#### Extracted material
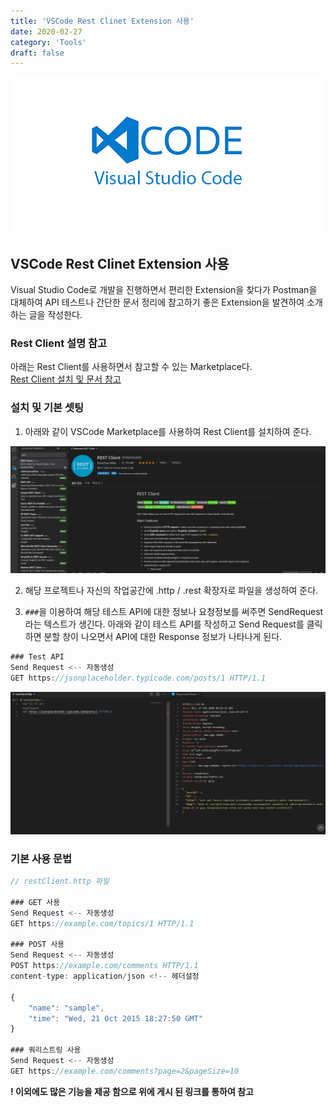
 ```yaml
---
title: 'VSCode Rest Clinet Extension 사용'
date: 2020-02-27
category: 'Tools'
draft: false
---
```


![](./images/banner/vscode_banner.jpeg)

## VSCode Rest Clinet Extension 사용
Visual Studio Code로 개발을 진행하면서 편리한 Extension을 찾다가 Postman을 대체하여 API 테스트나 간단한 문서 정리에 참고하기 좋은 Extension을 발견하여 소개하는 글을 작성한다.

### Rest Client 설명 참고
아래는 Rest Client를 사용하면서 참고할 수 있는 Marketplace다. <br />
[Rest Client 설치 및 문서 참고](https://marketplace.visualstudio.com/items?itemName=humao.rest-client)

### 설치 및 기본 셋팅
1. 아래와 같이 VSCode Marketplace를 사용하여 Rest Client를 설치하여 준다.

![](./images/tools/vscode_rest_client1.png)

2. 해당 프로젝트나 자신의 작업공간에 .http / .rest 확장자로 파일을 생성하여 준다.

3. `###`을 이용하여 해당 테스트 API에 대한 정보나 요청정보를 써주면 SendRequest라는 텍스트가 생긴다.
아래와 같이 테스트 API를 작성하고 Send Request를 클릭하면 분할 창이 나오면서 API에 대한
Response 정보가 나타나게 된다.

```js
### Test API
Send Request <-- 자동생성
GET https://jsonplaceholder.typicode.com/posts/1 HTTP/1.1
```

![](./images/tools/vscode_rest_client2.png)

### 기본 사용 문법

```js
// restClient.http 파일

### GET 사용
Send Request <-- 자동생성
GET https://example.com/topics/1 HTTP/1.1

### POST 사용
Send Request <-- 자동생성
POST https://example.com/comments HTTP/1.1
content-type: application/json <!-- 헤더설정

{
    "name": "sample",
    "time": "Wed, 21 Oct 2015 18:27:50 GMT"
}

### 쿼리스트링 사용
Send Request <-- 자동생성
GET https://example.com/comments?page=2&pageSize=10
```
**! 이외에도 많은 기능을 제공 함으로 위에 게시 된 링크를 통하여 참고**

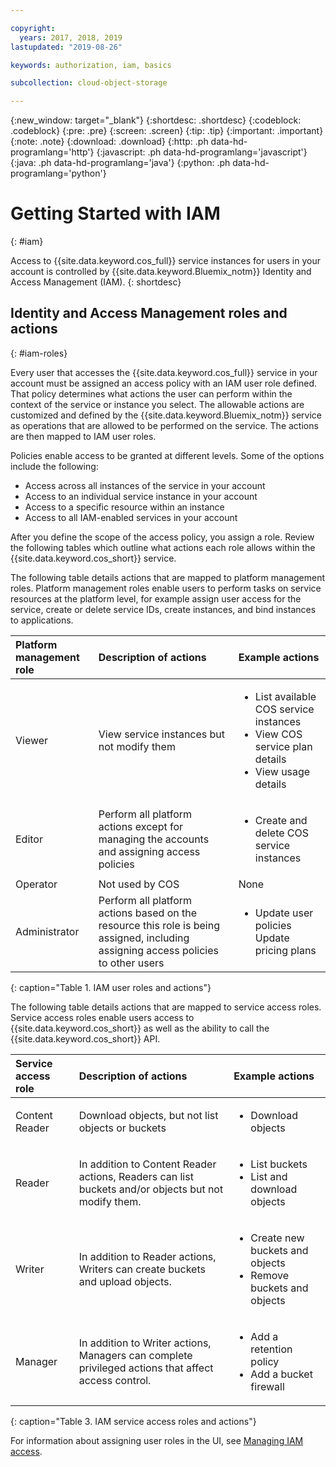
 ```yaml
---

copyright:
  years: 2017, 2018, 2019
lastupdated: "2019-08-26"

keywords: authorization, iam, basics

subcollection: cloud-object-storage

---
```

{:new_window: target="_blank"}
{:shortdesc: .shortdesc}
{:codeblock: .codeblock}
{:pre: .pre}
{:screen: .screen}
{:tip: .tip}
{:important: .important}
{:note: .note}
{:download: .download} 
{:http: .ph data-hd-programlang='http'} 
{:javascript: .ph data-hd-programlang='javascript'} 
{:java: .ph data-hd-programlang='java'} 
{:python: .ph data-hd-programlang='python'}

# Getting Started with IAM
{: #iam}

Access to {{site.data.keyword.cos_full}} service instances for users in your account is controlled by {{site.data.keyword.Bluemix_notm}} Identity and Access Management (IAM).
{: shortdesc}

## Identity and Access Management roles and actions
{: #iam-roles}

Every user that accesses the {{site.data.keyword.cos_full}} service in your account must be assigned an access policy with an IAM user role defined. That policy determines what actions the user can perform within the context of the service or instance you select. The allowable actions are customized and defined by the {{site.data.keyword.Bluemix_notm}} service as operations that are allowed to be performed on the service. The actions are then mapped to IAM user roles.

Policies enable access to be granted at different levels. Some of the options include the following: 

* Access across all instances of the service in your account
* Access to an individual service instance in your account
* Access to a specific resource within an instance
* Access to all IAM-enabled services in your account

After you define the scope of the access policy, you assign a role. Review the following tables which outline what actions each role allows within the {{site.data.keyword.cos_short}} service.

The following table details actions that are mapped to platform management roles. Platform management roles enable users to perform tasks on service resources at the platform level, for example assign user access for the service, create or delete service IDs, create instances, and bind instances to applications.

| Platform management role | Description of actions | Example actions|
|:-----------------|:-----------------|:-----------------|
| Viewer | View service instances but not modify them | <ul><li>List available COS service instances</li><li>View COS service plan details</li><li>View usage details</li></ul>|
| Editor | Perform all platform actions except for managing the accounts and assigning access policies |<ul><li>Create and delete COS service instances</li></ul> |
| Operator | Not used by COS | None |
| Administrator | Perform all platform actions based on the resource this role is being assigned, including assigning access policies to other users |<ul><li>Update user policies</li>Update pricing plans</ul>|
{: caption="Table 1. IAM user roles and actions"}


The following table details actions that are mapped to service access roles. Service access roles enable users access to {{site.data.keyword.cos_short}} as well as the ability to call the {{site.data.keyword.cos_short}} API.

| Service access role | Description of actions                                                                                                                                       | Example actions                                                                     |
|:--------------------|:-------------------------------------------------------------------------------------------------------------------------------------------------------------|:------------------------------------------------------------------------------------|
| Content Reader      | Download objects, but not list objects or buckets | <ul><li>Download objects</li></ul> |
| Reader              | In addition to Content Reader actions, Readers can list buckets and/or objects but not modify them. | <ul><li>List buckets</li><li>List and download objects</li></ul>                    |
| Writer              | In addition to Reader actions, Writers can create buckets and upload objects. | <ul><li>Create new buckets and objects</li><li>Remove buckets and objects</li></ul> |
| Manager             | In addition to Writer actions, Managers can complete privileged actions that affect access control. | <ul><li>Add a retention policy</li><li>Add a bucket firewall</li></ul>              |
{: caption="Table 3. IAM service access roles and actions"}


For information about assigning user roles in the UI, see [Managing IAM access](/docs/iam?topic=iam-iammanidaccser).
########
What the exercise asks
Please copy every line of the records above in which "within" appears.

Expected answer
Every user that accesses the {{site.data.keyword.cos_full}} service in your account must be assigned an access policy with an IAM user role defined. That policy determines what actions the user can perform within the context of the service or instance you select. The allowable actions are customized and defined by the {{site.data.keyword.Bluemix_notm}} service as operations that are allowed to be performed on the service. The actions are then mapped to IAM user roles.
* Access to a specific resource within an instance
After you define the scope of the access policy, you assign a role. Review the following tables which outline what actions each role allows within the {{site.data.keyword.cos_short}} service.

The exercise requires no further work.